**Dataset excerpts**
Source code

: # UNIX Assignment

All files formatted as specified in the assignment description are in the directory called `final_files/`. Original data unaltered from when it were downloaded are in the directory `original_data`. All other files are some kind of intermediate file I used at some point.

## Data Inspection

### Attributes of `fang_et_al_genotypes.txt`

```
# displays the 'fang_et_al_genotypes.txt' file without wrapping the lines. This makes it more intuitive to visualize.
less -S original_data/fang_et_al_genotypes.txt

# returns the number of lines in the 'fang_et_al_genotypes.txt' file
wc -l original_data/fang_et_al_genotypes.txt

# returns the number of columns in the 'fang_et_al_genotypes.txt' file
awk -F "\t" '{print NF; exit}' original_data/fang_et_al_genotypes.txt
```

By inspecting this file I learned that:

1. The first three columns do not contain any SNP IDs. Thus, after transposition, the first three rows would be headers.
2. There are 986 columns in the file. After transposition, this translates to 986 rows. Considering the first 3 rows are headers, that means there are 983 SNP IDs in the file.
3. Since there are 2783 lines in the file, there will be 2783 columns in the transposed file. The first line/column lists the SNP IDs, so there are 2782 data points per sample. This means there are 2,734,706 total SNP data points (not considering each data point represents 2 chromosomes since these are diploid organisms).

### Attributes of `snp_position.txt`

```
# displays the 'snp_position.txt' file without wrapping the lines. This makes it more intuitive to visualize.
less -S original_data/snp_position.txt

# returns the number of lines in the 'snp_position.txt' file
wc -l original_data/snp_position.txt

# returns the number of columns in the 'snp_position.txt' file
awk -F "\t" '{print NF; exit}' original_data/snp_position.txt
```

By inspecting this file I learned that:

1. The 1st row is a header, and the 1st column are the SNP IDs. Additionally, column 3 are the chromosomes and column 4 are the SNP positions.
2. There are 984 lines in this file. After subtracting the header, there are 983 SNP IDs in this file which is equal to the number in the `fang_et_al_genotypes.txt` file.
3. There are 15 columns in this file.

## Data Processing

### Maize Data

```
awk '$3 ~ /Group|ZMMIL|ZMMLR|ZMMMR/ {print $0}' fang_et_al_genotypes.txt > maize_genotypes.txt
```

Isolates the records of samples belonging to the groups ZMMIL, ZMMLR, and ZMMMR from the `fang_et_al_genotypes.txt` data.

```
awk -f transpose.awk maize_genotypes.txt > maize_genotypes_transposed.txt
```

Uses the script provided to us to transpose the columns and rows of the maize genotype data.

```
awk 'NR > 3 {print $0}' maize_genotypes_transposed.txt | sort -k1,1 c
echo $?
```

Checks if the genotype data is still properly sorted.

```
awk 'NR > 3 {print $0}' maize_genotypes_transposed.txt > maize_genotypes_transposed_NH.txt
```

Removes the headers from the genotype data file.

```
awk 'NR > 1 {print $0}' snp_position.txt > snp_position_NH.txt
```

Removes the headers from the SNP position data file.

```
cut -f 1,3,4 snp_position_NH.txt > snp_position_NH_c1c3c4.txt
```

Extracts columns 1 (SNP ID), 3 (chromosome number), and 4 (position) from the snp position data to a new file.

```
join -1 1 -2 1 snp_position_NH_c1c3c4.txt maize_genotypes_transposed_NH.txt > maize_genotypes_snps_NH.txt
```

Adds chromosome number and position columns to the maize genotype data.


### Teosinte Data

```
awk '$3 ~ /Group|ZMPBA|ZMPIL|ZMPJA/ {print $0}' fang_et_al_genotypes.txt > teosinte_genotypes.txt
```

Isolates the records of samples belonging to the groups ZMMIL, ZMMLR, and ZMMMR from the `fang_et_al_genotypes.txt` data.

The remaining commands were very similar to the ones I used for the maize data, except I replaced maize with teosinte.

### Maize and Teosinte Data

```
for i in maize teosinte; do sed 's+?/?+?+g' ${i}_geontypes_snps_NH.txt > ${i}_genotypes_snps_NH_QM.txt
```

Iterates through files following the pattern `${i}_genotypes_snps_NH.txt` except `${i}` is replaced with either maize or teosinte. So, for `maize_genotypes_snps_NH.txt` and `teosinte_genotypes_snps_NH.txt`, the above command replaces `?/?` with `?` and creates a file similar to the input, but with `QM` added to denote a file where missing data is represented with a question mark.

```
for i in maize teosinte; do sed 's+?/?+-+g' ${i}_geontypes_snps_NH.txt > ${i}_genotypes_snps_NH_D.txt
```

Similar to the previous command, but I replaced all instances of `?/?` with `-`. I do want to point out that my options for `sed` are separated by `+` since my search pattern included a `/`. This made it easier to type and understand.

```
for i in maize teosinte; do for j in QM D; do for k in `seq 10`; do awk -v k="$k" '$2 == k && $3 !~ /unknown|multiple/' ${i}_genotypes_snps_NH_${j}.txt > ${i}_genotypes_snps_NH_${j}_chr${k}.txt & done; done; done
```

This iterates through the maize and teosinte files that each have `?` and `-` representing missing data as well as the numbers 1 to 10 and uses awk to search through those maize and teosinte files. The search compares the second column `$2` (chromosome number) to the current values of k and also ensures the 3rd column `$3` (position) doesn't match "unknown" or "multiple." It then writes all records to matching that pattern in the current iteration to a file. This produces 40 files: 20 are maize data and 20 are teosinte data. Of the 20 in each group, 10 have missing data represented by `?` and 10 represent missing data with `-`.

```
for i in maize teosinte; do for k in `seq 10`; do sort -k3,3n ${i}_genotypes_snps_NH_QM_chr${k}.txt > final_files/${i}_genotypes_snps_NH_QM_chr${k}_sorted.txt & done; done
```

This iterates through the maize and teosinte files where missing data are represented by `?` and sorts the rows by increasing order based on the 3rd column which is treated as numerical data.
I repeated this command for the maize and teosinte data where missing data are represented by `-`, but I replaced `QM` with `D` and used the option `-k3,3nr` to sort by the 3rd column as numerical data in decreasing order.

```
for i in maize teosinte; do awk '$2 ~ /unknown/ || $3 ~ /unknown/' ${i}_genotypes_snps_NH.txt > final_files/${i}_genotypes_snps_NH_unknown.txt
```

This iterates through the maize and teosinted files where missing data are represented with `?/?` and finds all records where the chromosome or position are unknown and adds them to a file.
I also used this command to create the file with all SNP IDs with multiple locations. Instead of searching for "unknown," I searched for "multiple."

**Exercise description**
Give the listing above again in full, exactly as written.

**Response area**
Source code

: # UNIX Assignment

All files formatted as specified in the assignment description are in the directory called `final_files/`. Original data unaltered from when it were downloaded are in the directory `original_data`. All other files are some kind of intermediate file I used at some point.

## Data Inspection

### Attributes of `fang_et_al_genotypes.txt`

```
# displays the 'fang_et_al_genotypes.txt' file without wrapping the lines. This makes it more intuitive to visualize.
less -S original_data/fang_et_al_genotypes.txt

# returns the number of lines in the 'fang_et_al_genotypes.txt' file
wc -l original_data/fang_et_al_genotypes.txt

# returns the number of columns in the 'fang_et_al_genotypes.txt' file
awk -F "\t" '{print NF; exit}' original_data/fang_et_al_genotypes.txt
```

By inspecting this file I learned that:

1. The first three columns do not contain any SNP IDs. Thus, after transposition, the first three rows would be headers.
2. There are 986 columns in the file. After transposition, this translates to 986 rows. Considering the first 3 rows are headers, that means there are 983 SNP IDs in the file.
3. Since there are 2783 lines in the file, there will be 2783 columns in the transposed file. The first line/column lists the SNP IDs, so there are 2782 data points per sample. This means there are 2,734,706 total SNP data points (not considering each data point represents 2 chromosomes since these are diploid organisms).

### Attributes of `snp_position.txt`

```
# displays the 'snp_position.txt' file without wrapping the lines. This makes it more intuitive to visualize.
less -S original_data/snp_position.txt

# returns the number of lines in the 'snp_position.txt' file
wc -l original_data/snp_position.txt

# returns the number of columns in the 'snp_position.txt' file
awk -F "\t" '{print NF; exit}' original_data/snp_position.txt
```

By inspecting this file I learned that:

1. The 1st row is a header, and the 1st column are the SNP IDs. Additionally, column 3 are the chromosomes and column 4 are the SNP positions.
2. There are 984 lines in this file. After subtracting the header, there are 983 SNP IDs in this file which is equal to the number in the `fang_et_al_genotypes.txt` file.
3. There are 15 columns in this file.

## Data Processing

### Maize Data

```
awk '$3 ~ /Group|ZMMIL|ZMMLR|ZMMMR/ {print $0}' fang_et_al_genotypes.txt > maize_genotypes.txt
```

Isolates the records of samples belonging to the groups ZMMIL, ZMMLR, and ZMMMR from the `fang_et_al_genotypes.txt` data.

```
awk -f transpose.awk maize_genotypes.txt > maize_genotypes_transposed.txt
```

Uses the script provided to us to transpose the columns and rows of the maize genotype data.

```
awk 'NR > 3 {print $0}' maize_genotypes_transposed.txt | sort -k1,1 c
echo $?
```

Checks if the genotype data is still properly sorted.

```
awk 'NR > 3 {print $0}' maize_genotypes_transposed.txt > maize_genotypes_transposed_NH.txt
```

Removes the headers from the genotype data file.

```
awk 'NR > 1 {print $0}' snp_position.txt > snp_position_NH.txt
```

Removes the headers from the SNP position data file.

```
cut -f 1,3,4 snp_position_NH.txt > snp_position_NH_c1c3c4.txt
```

Extracts columns 1 (SNP ID), 3 (chromosome number), and 4 (position) from the snp position data to a new file.

```
join -1 1 -2 1 snp_position_NH_c1c3c4.txt maize_genotypes_transposed_NH.txt > maize_genotypes_snps_NH.txt
```

Adds chromosome number and position columns to the maize genotype data.


### Teosinte Data

```
awk '$3 ~ /Group|ZMPBA|ZMPIL|ZMPJA/ {print $0}' fang_et_al_genotypes.txt > teosinte_genotypes.txt
```

Isolates the records of samples belonging to the groups ZMMIL, ZMMLR, and ZMMMR from the `fang_et_al_genotypes.txt` data.

The remaining commands were very similar to the ones I used for the maize data, except I replaced maize with teosinte.

### Maize and Teosinte Data

```
for i in maize teosinte; do sed 's+?/?+?+g' ${i}_geontypes_snps_NH.txt > ${i}_genotypes_snps_NH_QM.txt
```

Iterates through files following the pattern `${i}_genotypes_snps_NH.txt` except `${i}` is replaced with either maize or teosinte. So, for `maize_genotypes_snps_NH.txt` and `teosinte_genotypes_snps_NH.txt`, the above command replaces `?/?` with `?` and creates a file similar to the input, but with `QM` added to denote a file where missing data is represented with a question mark.

```
for i in maize teosinte; do sed 's+?/?+-+g' ${i}_geontypes_snps_NH.txt > ${i}_genotypes_snps_NH_D.txt
```

Similar to the previous command, but I replaced all instances of `?/?` with `-`. I do want to point out that my options for `sed` are separated by `+` since my search pattern included a `/`. This made it easier to type and understand.

```
for i in maize teosinte; do for j in QM D; do for k in `seq 10`; do awk -v k="$k" '$2 == k && $3 !~ /unknown|multiple/' ${i}_genotypes_snps_NH_${j}.txt > ${i}_genotypes_snps_NH_${j}_chr${k}.txt & done; done; done
```

This iterates through the maize and teosinte files that each have `?` and `-` representing missing data as well as the numbers 1 to 10 and uses awk to search through those maize and teosinte files. The search compares the second column `$2` (chromosome number) to the current values of k and also ensures the 3rd column `$3` (position) doesn't match "unknown" or "multiple." It then writes all records to matching that pattern in the current iteration to a file. This produces 40 files: 20 are maize data and 20 are teosinte data. Of the 20 in each group, 10 have missing data represented by `?` and 10 represent missing data with `-`.

```
for i in maize teosinte; do for k in `seq 10`; do sort -k3,3n ${i}_genotypes_snps_NH_QM_chr${k}.txt > final_files/${i}_genotypes_snps_NH_QM_chr${k}_sorted.txt & done; done
```

This iterates through the maize and teosinte files where missing data are represented by `?` and sorts the rows by increasing order based on the 3rd column which is treated as numerical data.
I repeated this command for the maize and teosinte data where missing data are represented by `-`, but I replaced `QM` with `D` and used the option `-k3,3nr` to sort by the 3rd column as numerical data in decreasing order.

```
for i in maize teosinte; do awk '$2 ~ /unknown/ || $3 ~ /unknown/' ${i}_genotypes_snps_NH.txt > final_files/${i}_genotypes_snps_NH_unknown.txt
```

This iterates through the maize and teosinted files where missing data are represented with `?/?` and finds all records where the chromosome or position are unknown and adds them to a file.
I also used this command to create the file with all SNP IDs with multiple locations. Instead of searching for "unknown," I searched for "multiple."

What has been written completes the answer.